The Irony of "AES Success": A Useless Post on Funds, Government, and T
In the grand scheme of things, I actually have very few dislikes regarding Simmons. Especially in regards to my identity, they've been 95% awesome about it. But, of course, there are always potholes; I'm actually tempted to blame AES as responsible for this certain recurring irritant through Simmons, seeing as how their track record is far more shameful.
Since my name change and the immediate document changes thereafter, AES, through Simmons, has been hounding me for my legal gender in regards for registration with Selective Service. Through the help of Simmons' financial services, I sent them a personal, hand-written letter for my legal exemption as a transexual male. (Doesn't matter if I even wanted to register; people in my current situation aren't allowed in and attempts to "trick" the government/military could have severe legal backlash.) As if by afterthought, AES then started prodding me for my legal name, in which I gave them the proper documentation in the manner they requested...again. A few days ago I once again got the warning of discrepancy and demand for legal update. In which I handed over yet-another certified copy of my court-appointed name change. (P.S. Those cost $20 a piece.) Just today, I have received yet-another "Ms." e-mail from Simmons requesting my gender.
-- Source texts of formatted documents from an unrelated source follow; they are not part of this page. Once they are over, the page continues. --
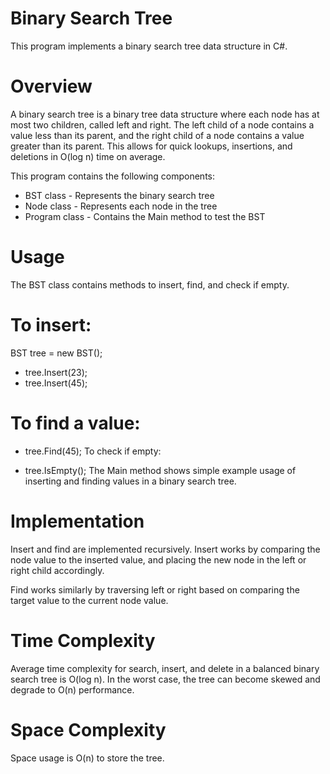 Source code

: # Binary Search Tree
This program implements a binary search tree data structure in C#.

# Overview
A binary search tree is a binary tree data structure where each node has at most two children, called left and right. The left child of a node contains a value less than its parent, and the right child of a node contains a value greater than its parent. This allows for quick lookups, insertions, and deletions in O(log n) time on average.

This program contains the following components:
* BST class - Represents the binary search tree
* Node class - Represents each node in the tree
* Program class - Contains the Main method to test the BST

# Usage
The BST class contains methods to insert, find, and check if empty.

# To insert:
BST tree = new BST();
* tree.Insert(23); 
* tree.Insert(45);

# To find a value:
* tree.Find(45);
To check if empty:

* tree.IsEmpty();
The Main method shows simple example usage of inserting and finding values in a binary search tree.

# Implementation
Insert and find are implemented recursively.
Insert works by comparing the node value to the inserted value, and placing the new node in the left or right child accordingly.

Find works similarly by traversing left or right based on comparing the target value to the current node value.

# Time Complexity
Average time complexity for search, insert, and delete in a balanced binary search tree is O(log n).
In the worst case, the tree can become skewed and degrade to O(n) performance.

# Space Complexity
Space usage is O(n) to store the tree. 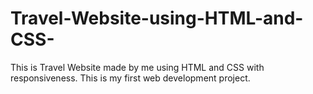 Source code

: # Travel-Website-using-HTML-and-CSS-
This is Travel Website made by me using HTML and CSS with responsiveness. This is my first web development project.
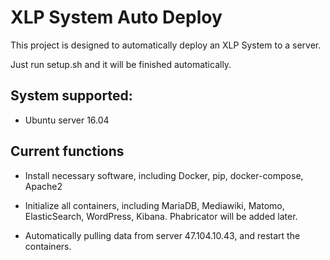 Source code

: # XLP System Auto Deploy

This project is designed to automatically deploy an XLP System to a server.

Just run setup.sh and it will be finished automatically.

## System supported:

- Ubuntu server 16.04

## Current functions

- Install necessary software, including Docker, pip, docker-compose, Apache2

- Initialize all containers, including MariaDB, Mediawiki, Matomo, ElasticSearch, WordPress, Kibana.
Phabricator will be added later.

- Automatically pulling data from server 47.104.10.43, and restart the containers. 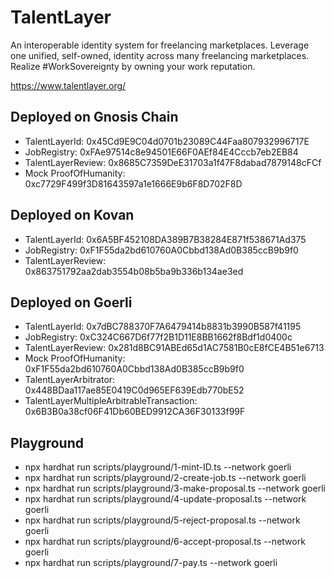 # TalentLayer

An interoperable identity system for freelancing marketplaces. Leverage one unified, self-owned, identity across many freelancing marketplaces. Realize #WorkSovereignty by owning your work reputation.

https://www.talentlayer.org/

## Deployed on Gnosis Chain

- TalentLayerId: 0x45Cd9E9C04d0701b23089C44Faa807932996717E
- JobRegistry: 0xFAe97514c8e94501E66F0AEf84E4Cccb7eb2EB84
- TalentLayerReview: 0x8685C7359DeE31703a1f47F8dabad7879148cFCf
- Mock ProofOfHumanity: 0xc7729F499f3D81643597a1e1666E9b6F8D702F8D

## Deployed on Kovan

- TalentLayerId: 0x6A5BF452108DA389B7B38284E871f538671Ad375
- JobRegistry: 0xF1F55da2bd610760A0Cbbd138Ad0B385ccB9b9f0
- TalentLayerReview: 0x863751792aa2dab3554b08b5ba9b336b134ae3ed

## Deployed on Goerli

- TalentLayerId: 0x7dBC788370F7A6479414b8831b3990B587f41195
- JobRegistry: 0xC324C667D6f77f2B1D11E8BB1662f8Bdf1d0400c
- TalentLayerReview: 0x281d8BC91ABEd65d1AC7581B0cE8fCE4B51e6713
- Mock ProofOfHumanity: 0xF1F55da2bd610760A0Cbbd138Ad0B385ccB9b9f0
- TalentLayerArbitrator: 0x448BDaa117ae85E0419C0d965EF639Edb770bE52
- TalentLayerMultipleArbitrableTransaction: 0x6B3B0a38cf06F41Db60BED9912CA36F30133f99F

## Playground

- npx hardhat run scripts/playground/1-mint-ID.ts --network goerli
- npx hardhat run scripts/playground/2-create-job.ts --network goerli
- npx hardhat run scripts/playground/3-make-proposal.ts --network goerli
- npx hardhat run scripts/playground/4-update-proposal.ts --network goerli
- npx hardhat run scripts/playground/5-reject-proposal.ts --network goerli
- npx hardhat run scripts/playground/6-accept-proposal.ts --network goerli
- npx hardhat run scripts/playground/7-pay.ts --network goerli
Come on, AES, get your freaking act together. I don't know what's sillier: them not shaping up or me still expecting them to shape up after five years of know-better.
So that's my current AES situation: they claim I'm not in school and are demanding I start paying back my (undergrad) loans, they say I'm attempting to be two people at once, while simultaneously arguing that I don't exist either way. (They switch back and forth depending on which will punish me most at a given time.) They continue to ask me for my legal name and gender--which, by the way, is technically irrelevant and useless for the sexed grounds of Selective Service--yet nonetheless decide to default for female with the greeting of "Ms." While through Simmons I continue to be regarded as "Ms." despite being documented as male in the school database and having already corrected the problem with and through the school months ago, AES itself continues to notify me through snail mail to my 6+ month old address. I've not only moved once since then, but twice, all the while making sure AES and other institutions are properly notified. Simmons said that the "Ms." thing would be resolved as long as I was declared as male in their system. Eight weeks after rechecking the accuracy of my school information, it obviously hasn't.
This is my second notification and third time for updating AES with my name, while this is the sixth time AES has notified me through Simmons in regards to my gender. Each gender letter starts out by calling me "Ms." despite my documentation as male with both AES and Simmons. An e-mail to Simmons' financial services regarding this "Ms." discrepancy from several weeks ago proved useless. As would be anybody's guess, this "Ms." thing is by far the biggest irritant in the entire AES conundrum. You can torture me with your repetitive idiocracy, blame me for your own inability to function, and take away my school funding so I die poor and lonely on the street, but if you indicate me as female, we're going to have some problems.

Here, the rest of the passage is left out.